Moja historia z pracą zdalną rozpoczęła się właśnie od spotkania z tą książką Agnieszki Skupieńskiej z bloga Tosięopłaca! Możesz znaleźć go tutaj. To strona, z którą powinien zapoznać się każdy freelancer, a już na pewno ten, który dopiero zaczyna.
Poradnik
Dość szybko skusiłam się też na ebooka „Zostań Freelancerem”. O tyle to niezwykłe, że jakoś nie mogę przekonać się do digitalowych książek, więc staram się ich nie kupować. Kocham papier i zapach druku, a ebooki reklamowane na blogach jakoś nie wzbudzały mojego zaufania. Wtedy. Teraz już wiem, że to błąd. Z początku, więc byłam bardzo sceptycznie nastawiona. „Freelancer”? Co to? Jakiś synonim słowa bezrobotny?
O co tutaj chodzi?
Na szczęście ebook ma bardzo przystępną cenę. Z tego, co pamiętam, to zapłaciłam za niego 29,90. To kwota, którą byłam w stanie zaryzykować, żeby sprawdzić, w czym rzecz.

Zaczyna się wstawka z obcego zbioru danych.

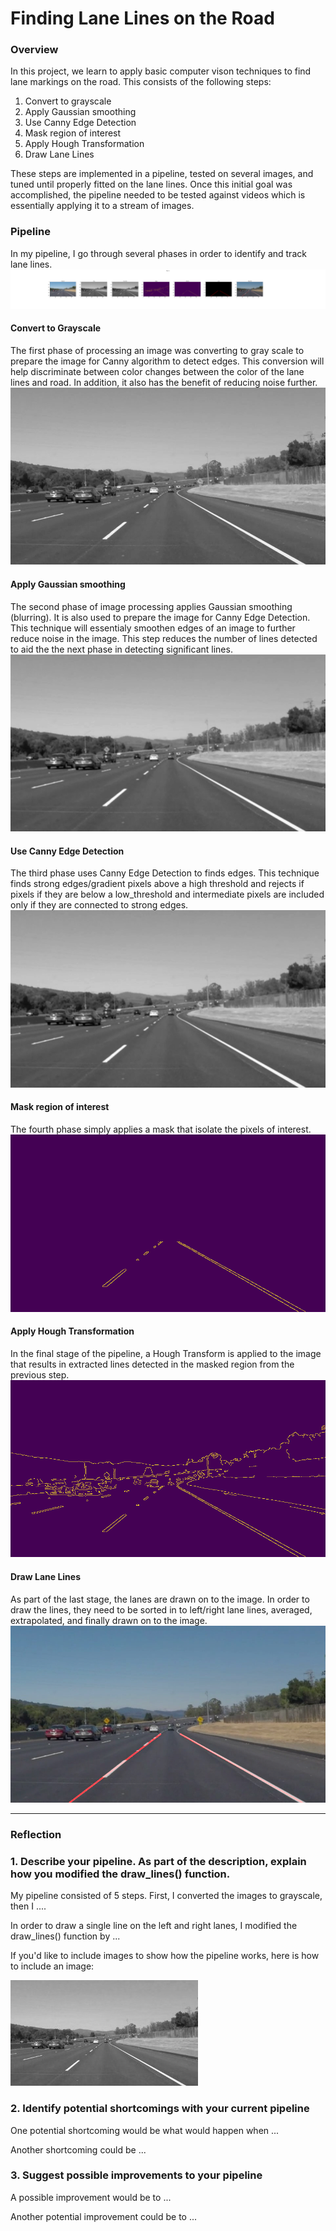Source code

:# **Finding Lane Lines on the Road** 
[//]: # (Image References)

[image1]: ./examples/grayscale.jpg "Grayscale"
[image2]: ./test_images_output/figure_1.png "Grayscale"
### Overview

In this project, we learn to apply basic computer vison techniques to find lane markings on the road. This consists of the following steps:

1. Convert to grayscale
2. Apply Gaussian smoothing
3. Use Canny Edge Detection
4. Mask region of interest
5. Apply Hough Transformation
6. Draw Lane Lines

These steps are implemented in a pipeline, tested on several images, and tuned until properly fitted on the lane lines. Once this initial goal was accomplished, the pipeline needed to be tested against videos which is essentially applying it to a stream of images. 

### Pipeline
In my pipeline, I go through several phases in order to identify and track lane lines.
![alt text][image2]
#### Convert to Grayscale
The first phase of processing an image was converting to gray scale to prepare the image for Canny algorithm to detect edges. This conversion will help discriminate between color changes between the color of the lane lines and road. In addition, it also has the benefit of reducing noise further.
![alt-text-2](./test_images_output/gray_solidWhiteCurve.jpg "gray_solidWhiteCurve.jpg")
#### Apply Gaussian smoothing
The second phase of image processing applies Gaussian smoothing (blurring). It is also used to prepare the image for Canny Edge Detection. This technique will essentialy smoothen edges of an image to further reduce noise in the image. This step reduces the number of lines detected to aid the the next phase in detecting significant lines.
![alt-text-2](./test_images_output/blur_solidWhiteCurve.jpg "blur_solidWhiteCurve.jpg")
#### Use Canny Edge Detection
The third phase uses Canny Edge Detection to finds edges. This technique finds strong edges/gradient pixels above a high threshold and rejects if pixels if they are below a low_threshold and intermediate pixels are included only if they are connected to strong edges.
![alt-text-2](./test_images_output/blur_solidWhiteCurve.jpg "edge_solidWhiteCurve.jpg")
#### Mask region of interest
The fourth phase simply applies a mask that isolate the pixels of interest.
![alt-text-2](./test_images_output/mask_solidWhiteCurve.jpg "mask_solidWhiteCurve.jpg")
#### Apply Hough Transformation
In the final stage of the pipeline, a Hough Transform is applied to the image that results in extracted lines detected in the masked region from the previous step.
![alt-text-2](./test_images_output/edge_solidWhiteCurve.jpg "edge_solidWhiteCurve.jpg")
#### Draw Lane Lines
As part of the last stage, the lanes are drawn on to the image. In order to draw the lines, they need to be sorted in to left/right lane lines, averaged, extrapolated, and finally drawn on to the image.
![alt-text-2](./test_images_output/weighted_solidWhiteCurve.jpg "weighted_solidWhiteCurve.jpg")


---

### Reflection

### 1. Describe your pipeline. As part of the description, explain how you modified the draw_lines() function.

My pipeline consisted of 5 steps. First, I converted the images to grayscale, then I .... 

In order to draw a single line on the left and right lanes, I modified the draw_lines() function by ...

If you'd like to include images to show how the pipeline works, here is how to include an image: 

![alt text][image1]


### 2. Identify potential shortcomings with your current pipeline


One potential shortcoming would be what would happen when ... 

Another shortcoming could be ...


### 3. Suggest possible improvements to your pipeline

A possible improvement would be to ...

Another potential improvement could be to ...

Niesprzyjające okoliczności
Ebooka czytałam leżąc na oddziale patologii ciąży, a później na poporodowym. W związku z tym przeczytałam go i tyle. Zapomniałam o sprawie, bo miałam wtedy inne sprawy na głowie. Kiedy w końcu udało mi się zapanować nad chaosem w domu, to jeszcze raz przeczytałam „Freelancera od A do Z” i… zachwyciłam się.
Konkretnie!
Uważam, że to całkiem dobra lektura dla tych, którzy jeszcze nie zdecydowali się na pójście na swoje. Albo nawet nie wiedzą jeszcze, co mogliby robić. W książce jest wiele praktycznych porad na temat tego, jak można zarabiać bez wychodzenia z domu. Przyznam szczerze, że o wielu sposobach nie słyszałam nigdy wcześniej. Albo słyszałam i uznałam je za ściemę. W stylu – nie ma opcji, żeby z tego się utrzymać. Copywriting? Błagam, kto potrzebuje takich usług?
Cóż… myliłam się.
No dobrze. To był mój błąd, do którego przyznaję się bez bicia. Do tamtej pory nie wierzyłam, że są ludzie, którzy jako główne źródło dochodu traktują bloga. Jak widać, zawsze można się zdziwić.
Za co szanuję?
Za konkretne porady. Nie lanie wody, ale rozsądne tłumaczenie krok po kroku, jak zabrać się do pracy. Bez żadnego mambo jumbo. Wyjaśniono, kto powinien zabrać się za pracę na własny rachunek… a kto nie powinien. Bo to nie jest droga życiowa dla wszystkich.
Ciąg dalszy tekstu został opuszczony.